The New Year has brought little relief so far, with the Turkish lira remaining extremely volatile and continuing to decline against a raft of major currencies. It declined by a hefty 5% against the U.S. Dollar on 28th March, for example, whilst continuing to underperform in relation to the pound.
In this post, we’ll look at the reasons behind these fluctuations in Turkish lira, whilst asking how traders can look to profit accordingly.
Why is the Lira Declining?
In truth, Turkey’s currency has declined in line with its economy, with the nation having struggled to overcome a number of challenges in recent times.
One of the biggest issues facing the Turkish economy is rising inflation, which continued to spiral out of control during 2018. Whilst it may have retracted to 19.71% last month, it peaked at 25% in October and this has had a dramatic impact on the value of the nation’s
More specifically, nations that exhibit a consistently high rate of inflation will see the purchasing power of its currency decline, particularly in relation to those of its key trading partners.
This also has a knock-on effect for trade and imports, which are also undermined the prospects of economic growth in Turkey.

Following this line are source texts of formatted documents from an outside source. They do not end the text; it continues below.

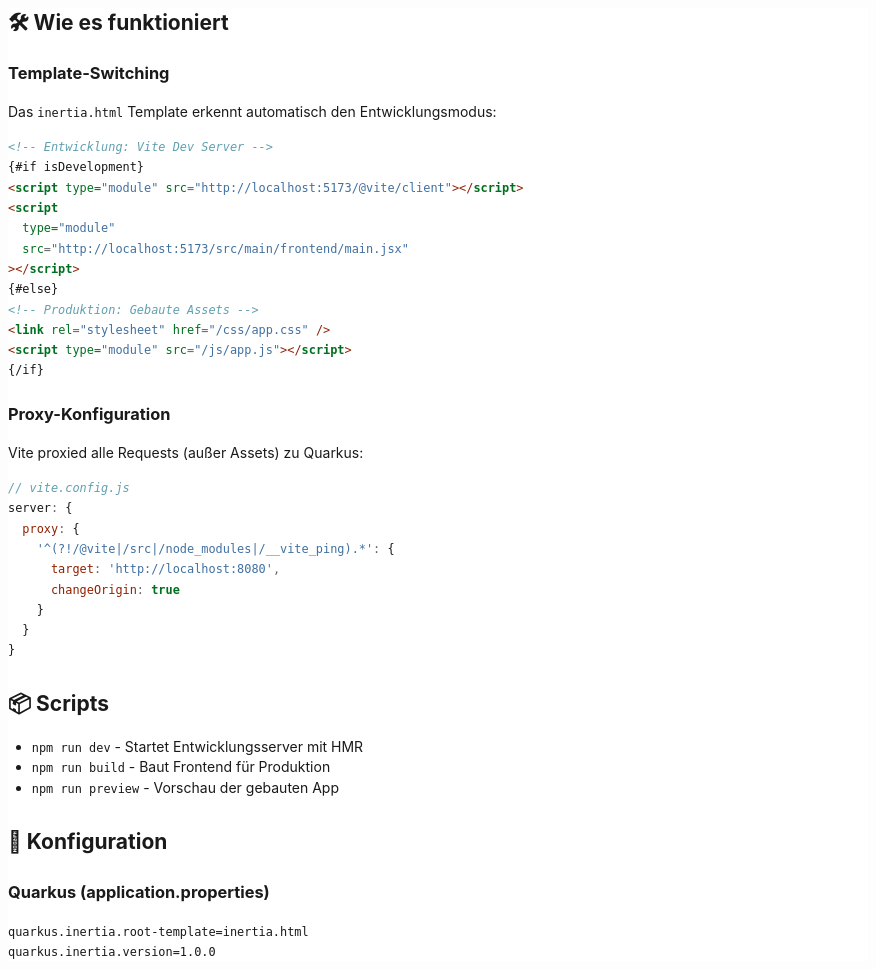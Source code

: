 ## 🛠️ Wie es funktioniert

### Template-Switching

Das `inertia.html` Template erkennt automatisch den Entwicklungsmodus:

```html
<!-- Entwicklung: Vite Dev Server -->
{#if isDevelopment}
<script type="module" src="http://localhost:5173/@vite/client"></script>
<script
  type="module"
  src="http://localhost:5173/src/main/frontend/main.jsx"
></script>
{#else}
<!-- Produktion: Gebaute Assets -->
<link rel="stylesheet" href="/css/app.css" />
<script type="module" src="/js/app.js"></script>
{/if}
```

### Proxy-Konfiguration

Vite proxied alle Requests (außer Assets) zu Quarkus:

```javascript
// vite.config.js
server: {
  proxy: {
    '^(?!/@vite|/src|/node_modules|/__vite_ping).*': {
      target: 'http://localhost:8080',
      changeOrigin: true
    }
  }
}
```

## 📦 Scripts

- `npm run dev` - Startet Entwicklungsserver mit HMR
- `npm run build` - Baut Frontend für Produktion
- `npm run preview` - Vorschau der gebauten App

## 🔧 Konfiguration

### Quarkus (application.properties)

```properties
quarkus.inertia.root-template=inertia.html
quarkus.inertia.version=1.0.0
```
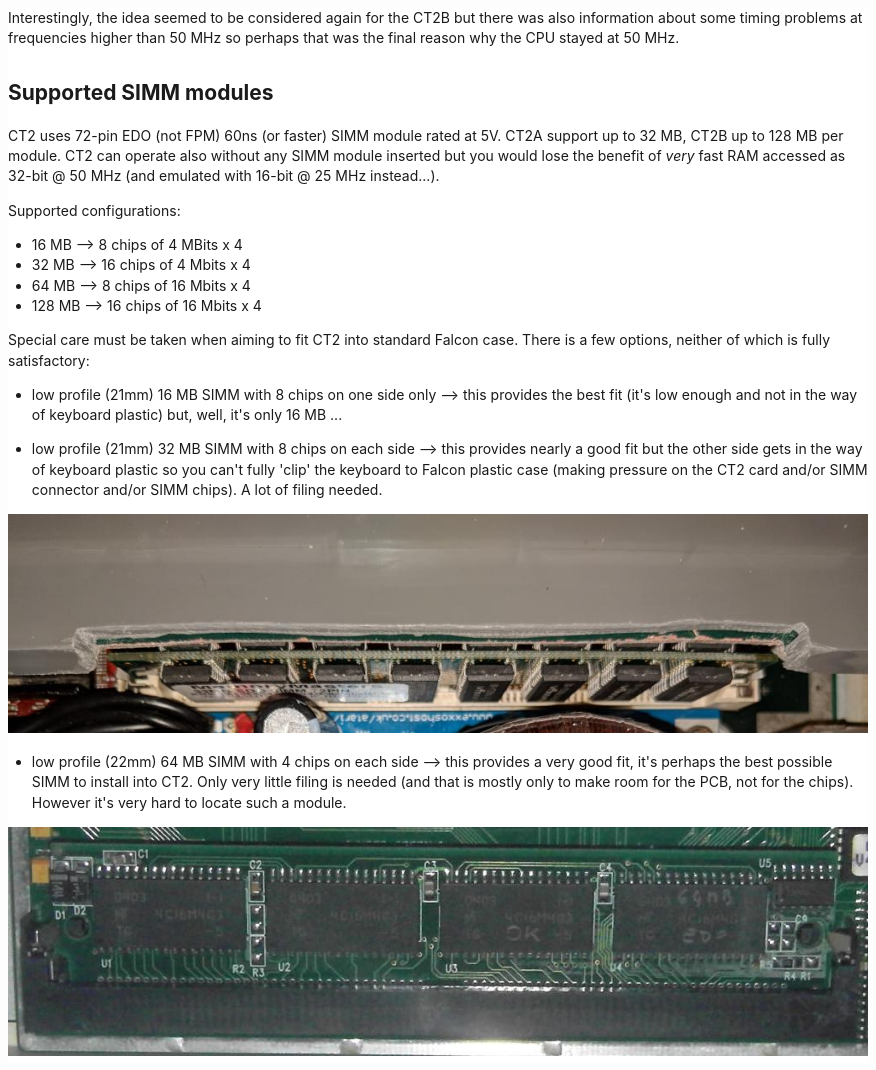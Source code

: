 Interestingly, the idea seemed to be considered again for the CT2B but there was also information about some timing problems at frequencies higher than 50 MHz so perhaps that was the final reason why the CPU stayed at 50 MHz.

## Supported SIMM modules
CT2 uses 72-pin EDO (not FPM) 60ns (or faster) SIMM module rated at 5V. CT2A support up to 32 MB, CT2B up to 128 MB per module. CT2 can operate also without any SIMM module inserted but you would lose the benefit of *very* fast RAM accessed as 32-bit @ 50 MHz (and emulated with 16-bit @ 25 MHz instead...).

Supported configurations:
- 16 MB --> 8 chips of 4 MBits x 4
- 32 MB --> 16 chips of 4 Mbits x 4
- 64 MB --> 8 chips of 16 Mbits x 4
- 128 MB --> 16 chips of 16 Mbits x 4

Special care must be taken when aiming to fit CT2 into standard Falcon case. There is a few options, neither of which is fully satisfactory:
- low profile (21mm) 16 MB SIMM with 8 chips on one side only --> this provides the best fit (it's low enough and not in the way of keyboard plastic) but, well, it's only 16 MB ...

- low profile (21mm) 32 MB SIMM with 8 chips on each side --> this provides nearly a good fit but the other side gets in the way of keyboard plastic so you can't fully 'clip' the keyboard to Falcon plastic case (making pressure on the CT2 card and/or SIMM connector and/or SIMM chips). A lot of filing needed.

![SIMM 21mm](simm_21mm.jpg)

- low profile (22mm) 64 MB SIMM with 4 chips on each side --> this provides a very good fit, it's perhaps the best possible SIMM to install into CT2. Only very little filing is needed (and that is mostly only to make room for the PCB, not for the chips). However it's very hard to locate such a module.

![SIMM 21mm 64MB](simm_21mm_64mb.jpg)
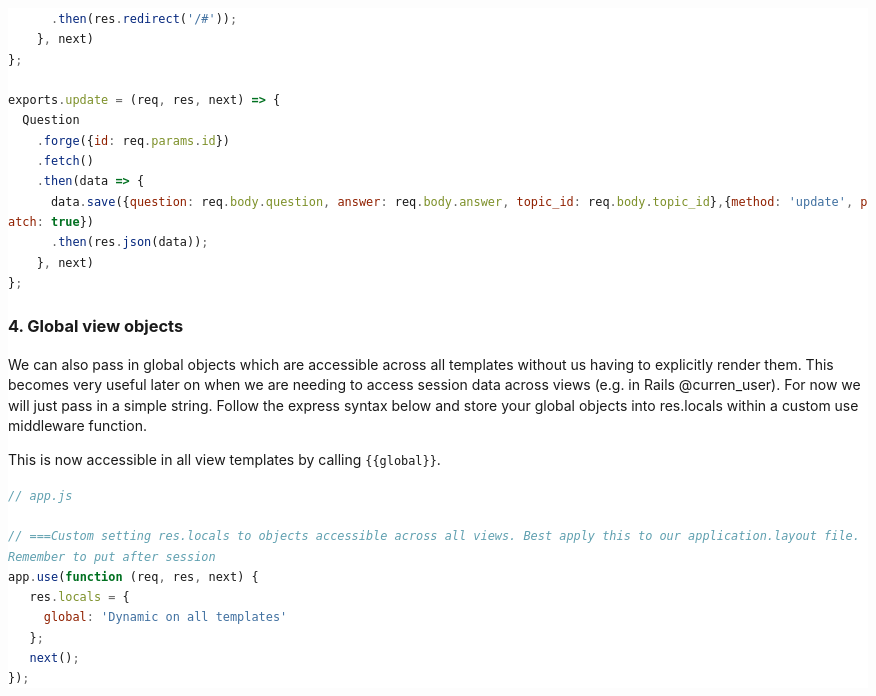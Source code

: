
 ```javascript
      .then(res.redirect('/#'));
    }, next)
};

exports.update = (req, res, next) => {
  Question
    .forge({id: req.params.id})
    .fetch()
    .then(data => {
      data.save({question: req.body.question, answer: req.body.answer, topic_id: req.body.topic_id},{method: 'update', patch: true})
      .then(res.json(data));
    }, next)
};
```

### 4. Global view objects
We can also pass in global objects which are accessible across all templates without us having to explicitly render them. This becomes very useful later on when we are needing to access session data across views (e.g. in Rails @curren_user). For now we will just pass in a simple string. Follow the express syntax below and store your global objects into res.locals within a custom use middleware function.

This is now accessible in all view templates by calling ```{{global}}```.

```javascript
// app.js

// ===Custom setting res.locals to objects accessible across all views. Best apply this to our application.layout file. Remember to put after session
app.use(function (req, res, next) {
   res.locals = {
     global: 'Dynamic on all templates'
   };
   next();
});
```
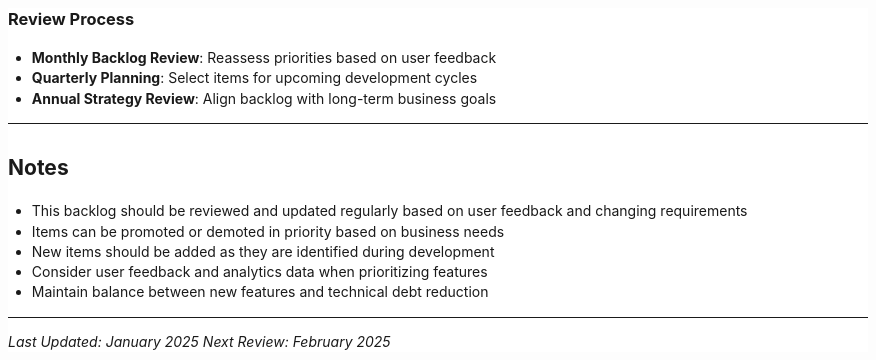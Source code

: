 ### Review Process
- **Monthly Backlog Review**: Reassess priorities based on user feedback
- **Quarterly Planning**: Select items for upcoming development cycles
- **Annual Strategy Review**: Align backlog with long-term business goals

---

## Notes

- This backlog should be reviewed and updated regularly based on user feedback and changing requirements
- Items can be promoted or demoted in priority based on business needs
- New items should be added as they are identified during development
- Consider user feedback and analytics data when prioritizing features
- Maintain balance between new features and technical debt reduction

---

*Last Updated: January 2025*
*Next Review: February 2025*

More specifically, a devalued currency tends to increase the cost of imports considerably, and this has contributed to a troublesome foreign trade deficit that saw an annual decline of 59% last August.

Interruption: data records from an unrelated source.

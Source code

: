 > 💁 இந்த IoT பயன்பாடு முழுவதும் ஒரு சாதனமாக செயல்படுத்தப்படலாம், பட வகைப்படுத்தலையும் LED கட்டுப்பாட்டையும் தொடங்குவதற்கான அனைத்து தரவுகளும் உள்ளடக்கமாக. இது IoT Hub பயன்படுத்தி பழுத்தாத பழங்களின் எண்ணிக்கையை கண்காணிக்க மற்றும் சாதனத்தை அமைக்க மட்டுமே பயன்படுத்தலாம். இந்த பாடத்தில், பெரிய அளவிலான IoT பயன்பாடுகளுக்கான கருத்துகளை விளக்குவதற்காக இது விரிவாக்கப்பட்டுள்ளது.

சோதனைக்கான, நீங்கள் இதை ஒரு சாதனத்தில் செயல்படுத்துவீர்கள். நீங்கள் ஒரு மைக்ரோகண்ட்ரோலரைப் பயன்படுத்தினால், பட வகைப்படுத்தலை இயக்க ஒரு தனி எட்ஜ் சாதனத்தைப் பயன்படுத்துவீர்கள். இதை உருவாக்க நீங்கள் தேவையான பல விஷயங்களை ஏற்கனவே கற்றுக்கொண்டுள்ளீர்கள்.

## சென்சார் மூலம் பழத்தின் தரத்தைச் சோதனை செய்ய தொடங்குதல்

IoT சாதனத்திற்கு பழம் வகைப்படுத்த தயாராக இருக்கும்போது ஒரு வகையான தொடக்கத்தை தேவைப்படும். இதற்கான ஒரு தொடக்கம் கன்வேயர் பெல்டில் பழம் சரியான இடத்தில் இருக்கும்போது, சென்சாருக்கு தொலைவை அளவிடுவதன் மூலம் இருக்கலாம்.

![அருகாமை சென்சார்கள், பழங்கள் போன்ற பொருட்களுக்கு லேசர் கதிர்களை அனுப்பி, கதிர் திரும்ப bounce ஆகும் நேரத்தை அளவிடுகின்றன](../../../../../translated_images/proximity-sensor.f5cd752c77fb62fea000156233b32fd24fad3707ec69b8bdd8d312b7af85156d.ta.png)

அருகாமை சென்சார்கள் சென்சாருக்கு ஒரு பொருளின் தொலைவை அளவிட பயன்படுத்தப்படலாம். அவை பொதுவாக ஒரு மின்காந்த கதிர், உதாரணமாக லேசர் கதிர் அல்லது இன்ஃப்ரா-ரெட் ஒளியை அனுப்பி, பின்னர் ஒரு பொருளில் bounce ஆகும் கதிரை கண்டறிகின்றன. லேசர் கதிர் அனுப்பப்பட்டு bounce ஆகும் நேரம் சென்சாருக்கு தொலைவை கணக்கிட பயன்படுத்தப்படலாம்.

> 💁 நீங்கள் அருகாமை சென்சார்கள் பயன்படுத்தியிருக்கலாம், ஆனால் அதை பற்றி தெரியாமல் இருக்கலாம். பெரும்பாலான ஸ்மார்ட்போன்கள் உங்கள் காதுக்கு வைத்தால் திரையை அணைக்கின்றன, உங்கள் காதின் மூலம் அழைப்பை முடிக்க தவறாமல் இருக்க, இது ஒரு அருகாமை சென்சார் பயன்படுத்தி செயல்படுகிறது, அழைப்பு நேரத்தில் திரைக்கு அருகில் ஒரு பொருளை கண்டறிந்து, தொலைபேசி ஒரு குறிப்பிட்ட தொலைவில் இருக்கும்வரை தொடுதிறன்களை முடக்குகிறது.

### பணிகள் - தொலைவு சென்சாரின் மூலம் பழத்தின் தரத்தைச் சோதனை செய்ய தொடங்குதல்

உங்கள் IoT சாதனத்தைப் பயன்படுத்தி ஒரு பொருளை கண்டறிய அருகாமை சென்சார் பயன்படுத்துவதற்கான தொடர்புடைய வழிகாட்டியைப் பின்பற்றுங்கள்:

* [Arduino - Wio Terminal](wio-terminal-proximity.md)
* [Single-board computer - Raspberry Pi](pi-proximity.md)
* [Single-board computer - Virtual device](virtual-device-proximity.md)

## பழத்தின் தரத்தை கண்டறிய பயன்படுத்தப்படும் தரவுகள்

The flip-side of this is that exports in Turkey have boomed, but a widening trade deficit is something that remains indicative of a strained currency.
How have Turkey Responded and how can Traders Capitalise?
Turkey’s Finance Minister Berat Albayrak has recently announced that there remain positive portents for the national currency, whilst he has also outlined an economic reform package that’s aimed at reviving growth, lowering corporation tax and tackling inflation.
At the heart of these reforms is a plan to give state banks 28 billion lira ($4.92) of debt securities in a bid to strengthen their capital positions.
This could also contribute to a quantitative easing program, which may lower inflation and boost the value of the lira over time.
Along with the reduction of corporation tax, there’s a clear and obvious drive to create a more balanced and competitive economy that encourages business growth and a stable national currency.
The window to profit from the volatile Turkish lira remains open for now, however, with these proposed reforms having triggered a further slide against the dollar and a 1% drop on average. After all, the proposed reforms will impact on the economy and create further uncertainty in the short-term, enabling traders to profit with the right currency pairings.
Clearly, backing the GBP/TRY is a viable option, with one pound currently worth 7.51 Turkish lira according to Oanda. This valuation remains somewhere between last October’s peak and a recent low at the end of December, but despite offering immediate value to traders it’s important to factor in the longer-term impact of Brexit and UK’s departure from the EU.
The pound has rebounded recently amid news of an agreed extension to Article 50, but these gains would quickly be lost in the event of a no-deal Brexit.
With this in mind, the USD/TRY pairing may offer greater long-term value, particularly given the relative strength of the greenback. Even though this pairing fell marginally to 5.6800 at the end of last week, it’s likely to deliver more consistent returns over the course of the next financial quarter.